** Opening Material supplied block **

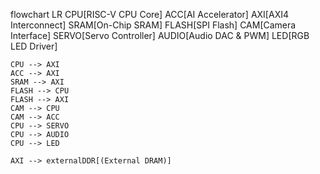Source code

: flowchart LR
    CPU[RISC-V CPU Core]
    ACC[AI Accelerator]
    AXI[AXI4 Interconnect]
    SRAM[On-Chip SRAM]
    FLASH[SPI Flash]
    CAM[Camera Interface]
    SERVO[Servo Controller]
    AUDIO[Audio DAC & PWM]
    LED[RGB LED Driver]

    CPU --> AXI
    ACC --> AXI
    SRAM --> AXI
    FLASH --> CPU
    FLASH --> AXI
    CAM --> CPU
    CAM --> ACC
    CPU --> SERVO
    CPU --> AUDIO
    CPU --> LED
    
    AXI --> externalDDR[(External DRAM)]
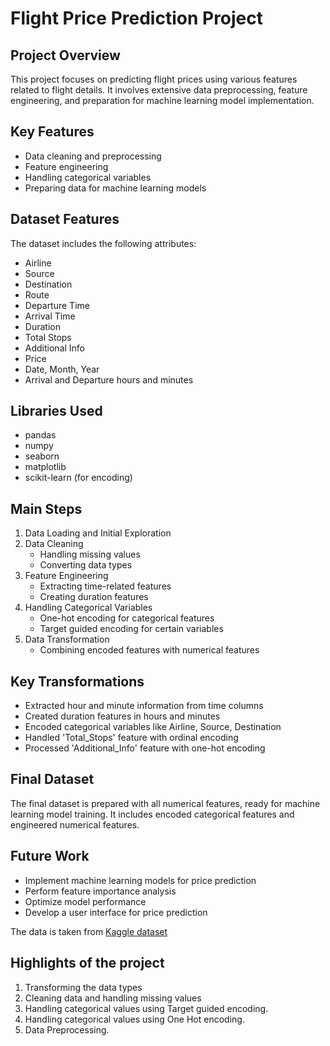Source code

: # Flight Price Prediction Project

## Project Overview
This project focuses on predicting flight prices using various features related to flight details. It involves extensive data preprocessing, feature engineering, and preparation for machine learning model implementation.

## Key Features
- Data cleaning and preprocessing
- Feature engineering
- Handling categorical variables
- Preparing data for machine learning models

## Dataset Features
The dataset includes the following attributes:
- Airline
- Source
- Destination
- Route
- Departure Time
- Arrival Time
- Duration
- Total Stops
- Additional Info
- Price
- Date, Month, Year
- Arrival and Departure hours and minutes

## Libraries Used
- pandas
- numpy
- seaborn
- matplotlib
- scikit-learn (for encoding)

## Main Steps
1. Data Loading and Initial Exploration
2. Data Cleaning
   - Handling missing values
   - Converting data types
3. Feature Engineering
   - Extracting time-related features
   - Creating duration features
4. Handling Categorical Variables
   - One-hot encoding for categorical features
   - Target guided encoding for certain variables
5. Data Transformation
   - Combining encoded features with numerical features

## Key Transformations
- Extracted hour and minute information from time columns
- Created duration features in hours and minutes
- Encoded categorical variables like Airline, Source, Destination
- Handled 'Total_Stops' feature with ordinal encoding
- Processed 'Additional_Info' feature with one-hot encoding

## Final Dataset
The final dataset is prepared with all numerical features, ready for machine learning model training. It includes encoded categorical features and engineered numerical features.

## Future Work
- Implement machine learning models for price prediction
- Perform feature importance analysis
- Optimize model performance
- Develop a user interface for price prediction

The data is taken from [Kaggle dataset](https://www.kaggle.com/)
## Highlights of the project
1. Transforming the data types
2. Cleaning data and handling missing values
3. Handling categorical values using Target guided encoding.
4. Handling categorical values using One Hot encoding.
5. Data Preprocessing.
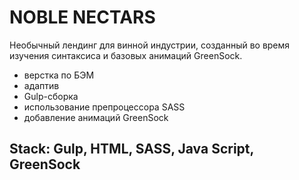 # NOBLE NECTARS

 Необычный лендинг для винной индустрии, созданный во время изучения синтаксиса и базовых анимаций GreenSock.
 
 -  верстка по БЭМ
 -  адаптив
 -  Gulp-сборка
 -  использование препроцессора SASS
 -  добавление анимаций GreenSock 

## Stack: Gulp, HTML, SASS, Java Script, GreenSock
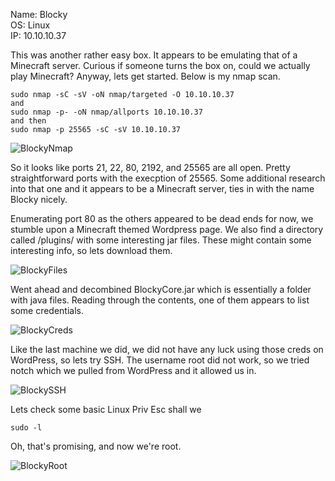 Name:   Blocky  
OS:     Linux  
IP:     10.10.10.37  

This was another rather easy box. It appears to be emulating that of a Minecraft server.  Curious if someone turns the box on, could we actually play Minecraft?  Anyway, lets get started. Below is my nmap scan.

    sudo nmap -sC -sV -oN nmap/targeted -O 10.10.10.37
    and
    sudo nmap -p- -oN nmap/allports 10.10.10.37
    and then
    sudo nmap -p 25565 -sC -sV 10.10.10.37

![BlockyNmap](./resources/blocky/BlockyNmap.png)

So it looks like ports 21, 22, 80, 2192, and 25565 are all open. Pretty straightforward ports with the execption of 25565.  Some additional research into that one and it appears to be a Minecraft server, ties in with the name Blocky nicely.

Enumerating port 80 as the others appeared to be dead ends for now, we stumble upon a Minecraft themed Wordpress page.  We also find a directory called /plugins/ with some interesting jar files.  These might contain some interesting info, so lets download them.  

![BlockyFiles](./resources/blocky/BlockyFiles.png)

Went ahead and decombined BlockyCore.jar which is essentially a folder with java files.  Reading through the contents, one of them appears to list some credentials.  

![BlockyCreds](./resources/blocky/BlockyCreds.png)

Like the last machine we did, we did not have any luck using those creds on WordPress, so lets try SSH.  The username root did not work, so we tried notch which we pulled from WordPress and it allowed us in.

![BlockySSH](./resources/blocky/BlockySSH.png)

Lets check some basic Linux Priv Esc shall we
    
    sudo -l
    
Oh, that's promising, and now we're root.

![BlockyRoot](./resources/blocky/BlockyRoot.png)


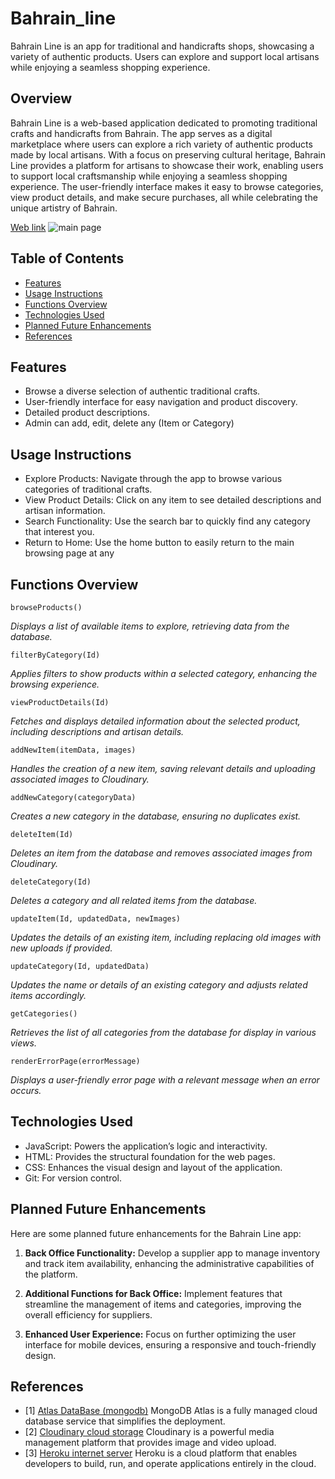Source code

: # Bahrain_line
Bahrain Line is an app for traditional and handicrafts shops, showcasing a variety of authentic products. Users can explore and support local artisans while enjoying a seamless shopping experience.

## Overview
Bahrain Line is a web-based application dedicated to promoting traditional crafts and handicrafts from Bahrain. The app serves as a digital marketplace where users can explore a rich variety of authentic products made by local artisans. With a focus on preserving cultural heritage, Bahrain Line provides a platform for artisans to showcase their work, enabling users to support local craftsmanship while enjoying a seamless shopping experience. The user-friendly interface makes it easy to browse categories, view product details, and make secure purchases, all while celebrating the unique artistry of Bahrain.

[Web link]()
![main page]()

## Table of Contents
- [Features](#features)
- [Usage Instructions](#usage-instructions)
- [Functions Overview](#functions-overview)
- [Technologies Used](#technologies-used)
- [Planned Future Enhancements](#planned-future-enhancements)
- [References](#references)

## Features
- Browse a diverse selection of authentic traditional crafts.
- User-friendly interface for easy navigation and product discovery.
- Detailed product descriptions.
- Admin can add, edit, delete any (Item or Category)

## Usage Instructions
- Explore Products: Navigate through the app to browse various categories of traditional crafts.
- View Product Details: Click on any item to see detailed descriptions and artisan information.
- Search Functionality: Use the search bar to quickly find any category that interest you.
- Return to Home: Use the home button to easily return to the main browsing page at any 

## Functions Overview

`browseProducts()`

*Displays a list of available items to explore, retrieving data from the database.*

`filterByCategory(Id)`

*Applies filters to show products within a selected category, enhancing the browsing experience.*

`viewProductDetails(Id)`

*Fetches and displays detailed information about the selected product, including descriptions and artisan details.*

`addNewItem(itemData, images)`

*Handles the creation of a new item, saving relevant details and uploading associated images to Cloudinary.*

`addNewCategory(categoryData)`

*Creates a new category in the database, ensuring no duplicates exist.*

`deleteItem(Id)`

*Deletes an item from the database and removes associated images from Cloudinary.*

`deleteCategory(Id)`

*Deletes a category and all related items from the database.*

`updateItem(Id, updatedData, newImages)`

*Updates the details of an existing item, including replacing old images with new uploads if provided.*

`updateCategory(Id, updatedData)`

*Updates the name or details of an existing category and adjusts related items accordingly.*

`getCategories()`

*Retrieves the list of all categories from the database for display in various views.*

`renderErrorPage(errorMessage)`

*Displays a user-friendly error page with a relevant message when an error occurs.*

## Technologies Used
- JavaScript: Powers the application’s logic and interactivity.
- HTML: Provides the structural foundation for the web pages.
- CSS: Enhances the visual design and layout of the application.
- Git: For version control.

## Planned Future Enhancements
Here are some planned future enhancements for the Bahrain Line app:

1. **Back Office Functionality:**
Develop a supplier app to manage inventory and track item availability, enhancing the administrative capabilities of the platform.

2. **Additional Functions for Back Office:**
Implement features that streamline the management of items and categories, improving the overall efficiency for suppliers.

3. **Enhanced User Experience:**
Focus on further optimizing the user interface for mobile devices, ensuring a responsive and touch-friendly design.

## References
- [1] [Atlas DataBase (mongodb)](https://www.mongodb.com/products/platform/atlas-database) MongoDB Atlas is a fully managed cloud database service that simplifies the deployment.
- [2] [Cloudinary cloud storage](https://cloudinary.com/) Cloudinary is a powerful media management platform that provides image and video upload.
- [3] [Heroku internet server](https://dashboard.heroku.com/) Heroku is a cloud platform that enables developers to build, run, and operate applications entirely in the cloud.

** Closing Material supplied block **

▶ _Task statement_: Only the lines above starting at the one containing "- scikit-learn (for encoding)" and ending at the one containing "4. Handling Categorical Variables", both included, are to be returned, exactly as they read.

▶ _Reply_:
- scikit-learn (for encoding)

## Main Steps
1. Data Loading and Initial Exploration
2. Data Cleaning
   - Handling missing values
   - Converting data types
3. Feature Engineering
   - Extracting time-related features
   - Creating duration features
4. Handling Categorical Variables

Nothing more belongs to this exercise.